Loading

Hubs and Links¶

Hubs and Links by definition are not temporal (do not track records over time) and therefore they are very simple to load.

Each structure holds unique sets, when loading, they will simply add records to the set that have not been loaded before.

For a Hub and a Link, this uniqueness is based on the value of the Primary Key (src_pk).

Satellites¶

New in AutomateDV v0.10.0

As of AutomateDV v0.10.0 there is no longer a limitation on Satellite loading. Previously AutomateDV required a single record per key, per load. This meant that data loading processes needed to be more robust and limited to delta loads, not allowing for much error. Now, though it is is a bit more relaxed, we still recommended ensuring data loads are as robust and atomic as possible.

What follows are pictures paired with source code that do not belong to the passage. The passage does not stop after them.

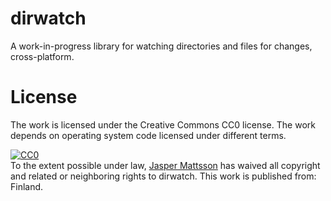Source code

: dirwatch
========

A work-in-progress library for watching directories and files for changes,
cross-platform.

License
=======

The work is licensed under the Creative Commons CC0 license. The work depends
on operating system code licensed under different terms.

<p xmlns:dct="http://purl.org/dc/terms/" xmlns:vcard="http://www.w3.org/2001/vcard-rdf/3.0#">
<a rel="license"
href="http://creativecommons.org/publicdomain/zero/1.0/">
<img src="http://i.creativecommons.org/p/zero/1.0/88x31.png" style="border-style: none;" alt="CC0" />
</a>
<br />
To the extent possible under law,
<a rel="dct:publisher"
href="http://www.github.com/jasu">
<span property="dct:title">Jasper Mattsson</span></a>
has waived all copyright and related or neighboring rights to
<span property="dct:title">dirwatch</span>.
This work is published from:
<span property="vcard:Country" datatype="dct:ISO3166"
content="FI" about="http://www.github.com/jasu">
Finland</span>.
</p>
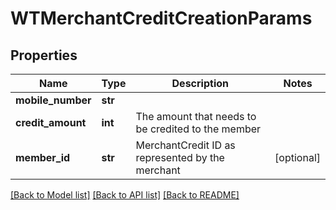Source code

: # WTMerchantCreditCreationParams


## Properties
Name | Type | Description | Notes
------------ | ------------- | ------------- | -------------
**mobile_number** | **str** |  | 
**credit_amount** | **int** | The amount that needs to be credited to the member | 
**member_id** | **str** | MerchantCredit ID as represented by the merchant | [optional] 

[[Back to Model list]](../README.md#documentation-for-models) [[Back to API list]](../README.md#documentation-for-api-endpoints) [[Back to README]](../README.md)



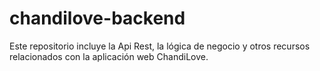 # chandilove-backend
Este repositorio incluye la Api Rest, la lógica de negocio y otros recursos relacionados con la aplicación web ChandiLove.
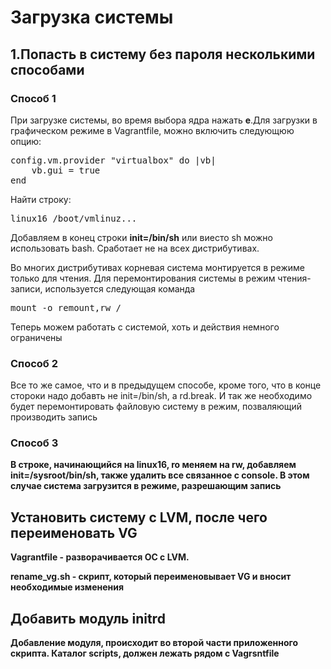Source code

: <h1>Загрузка системы</h1>

<h2>1.Попасть в систему без пароля несколькими способами</h2>

<h3>Способ 1</h3>

<p>При загрузке системы, во время выбора ядра нажать <b>е</b>.Для загрузки в графическом режиме в Vagrantfile, можно включить следующюю опцию:</p>
<pre>
config.vm.provider "virtualbox" do |vb|
    vb.gui = true
end
</pre>
<p>Найти строку:</p>
<pre>
linux16 /boot/vmlinuz... 
</pre>
<p>Добавляем в конец строки <b>init=/bin/sh</b> или виесто sh можно использовать bash. Сработает не на всех дистрибутивах.</p>
<p>Во многих дистрибутивах корневая система монтируется в режиме только для чтения. Для перемонтирования системы в режим чтения-записи, используется следующая команда</p>
<pre>
mount -o remount,rw /
</pre>
<p> Теперь можем работать с системой, хоть и действия немного ограничены</p>

<h3>Способ 2</h3>

<p>Все то же самое, что и в предыдущем способе, кроме того, что в конце стороки надо добавть не init=/bin/sh, а rd.break. И так же необходимо будет перемонтировать файловую систему в режим, позваляющий производить запись </p>

<h3>Способ 3</h3>
<b>В строке, начинающийся на linux16, ro меняем на rw, добавляем init=/sysroot/bin/sh, также удалить все связанное с console. В этом случае система загрузится в режиме, разрешающим запись</p>

<h2>Установить систему с LVM, после чего переименовать VG</h2>

<p>Vagrantfile - разворачивается ОС с LVM.</p>
<p>rename_vg.sh - скрипт, который переименовывает VG и вносит необходимые изменения</p>

<h2>Добавить модуль initrd</h2>

<p> Добавление модуля, происходит во второй части приложенного скрипта. Каталог scripts, должен лежать рядом с Vagrsntfile</p>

See the migration guide below for more details

Migration Guide

Standard Satellites Only

At the current time this is only supported on the standard satellite macro sat() We do plan to extend this to the other satellite types.

Report issues

Whilst we have tested this new functioanlity extensively please let us know if you find any issues! Thank you.

GitHub
Slack

The HASHDIFF in a Satellite is used as a kind of checksum to detect changes in records it is tracking the history for, without comparing every column individually. The logic for loading is therefore heavily based on comparing HASHDIFFs. This is described in more detail below.

Base loads¶

If you have multiple records for a primary key in a single load (batch) we first compare all hashdiff values aside from the first in date order (src_ldts) and take every record which has a different hashdiff from the previous record's hashdiff in that batch.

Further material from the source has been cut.